__REQUIREMENT__: Where a line in the listing contains the string "more", copy that line out.

┌──

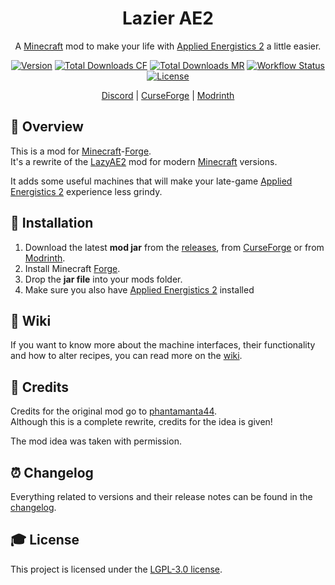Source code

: <div align="center">
<h1>Lazier AE2</h1>

A [Minecraft] mod to make your life with [Applied Energistics 2][ae2] a little easier.

[![Version][version_badge]][version_link]
[![Total Downloads CF][total_downloads_cf_badge]][curseforge]
[![Total Downloads MR][total_downloads_mr_badge]][modrinth]
[![Workflow Status][workflow_status_badge]][workflow_status_link]
[![License][license_badge]][license]

[Discord] | [CurseForge] | [Modrinth]

</div>

## **📑 Overview**
This is a mod for [Minecraft]-[Forge].<br>
It's a rewrite of the [LazyAE2] mod for modern [Minecraft] versions.

It adds some useful machines that will make your late-game [Applied Energistics 2][ae2] experience less grindy.


## **🔧 Installation**
1. Download the latest **mod jar** from the [releases], from [CurseForge] or from [Modrinth].
2. Install Minecraft [Forge].
3. Drop the **jar file** into your mods folder.
4. Make sure you also have [Applied Energistics 2][ae2] installed


## **📖 Wiki**
If you want to know more about the machine interfaces, their functionality and how to alter
recipes, you can read more on the [wiki].


## **💚 Credits**
Credits for the original mod go to [phantamanta44][author].<br>
Although this is a complete rewrite, credits for the idea is given!

The mod idea was taken with permission.


## **⏰ Changelog**
Everything related to versions and their release notes can be found in the [changelog].


## **🎓 License**
This project is licensed under the [LGPL-3.0 license][license].


<!-- Badges -->
[version_badge]: https://img.shields.io/github/v/release/AlmostReliable/lazierae2-forge?include_prereleases&style=flat-square
[version_link]: https://github.com/AlmostReliable/lazierae2-forge/releases/latest
[total_downloads_cf_badge]: http://cf.way2muchnoise.eu/full_489843.svg?badge_style=flat
[total_downloads_mr_badge]: https://img.shields.io/modrinth/dt/7mmL0PW9?color=5da545&label=Modrinth&style=flat-square
[workflow_status_badge]: https://img.shields.io/github/actions/workflow/status/AlmostReliable/lazierae2-forge/build.yml?branch=1.18&style=flat-square
[workflow_status_link]: https://github.com/AlmostReliable/lazierae2-forge/actions
[license_badge]: https://img.shields.io/github/license/AlmostReliable/lazierae2-forge?style=flat-square

<!-- Links -->
[minecraft]: https://www.minecraft.net/
[ae2]: https://www.curseforge.com/minecraft/mc-mods/applied-energistics-2
[discord]: https://discord.com/invite/ThFnwZCyYY
[curseforge]: https://www.curseforge.com/minecraft/mc-mods/lazierae2
[modrinth]: https://modrinth.com/mod/lazierae2
[forge]: http://files.minecraftforge.net/
[lazyae2]: https://www.curseforge.com/minecraft/mc-mods/lazy-ae2
[releases]: https://github.com/AlmostReliable/lazierae2-forge/releases
[wiki]: https://github.com/AlmostReliable/lazierae2-forge/wiki
[author]: https://github.com/phantamanta44
[changelog]: CHANGELOG.md
[license]: LICENSE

└──

__ANSWER AREA__:
If you want to know more about the machine interfaces, their functionality and how to alter
recipes, you can read more on the [wiki].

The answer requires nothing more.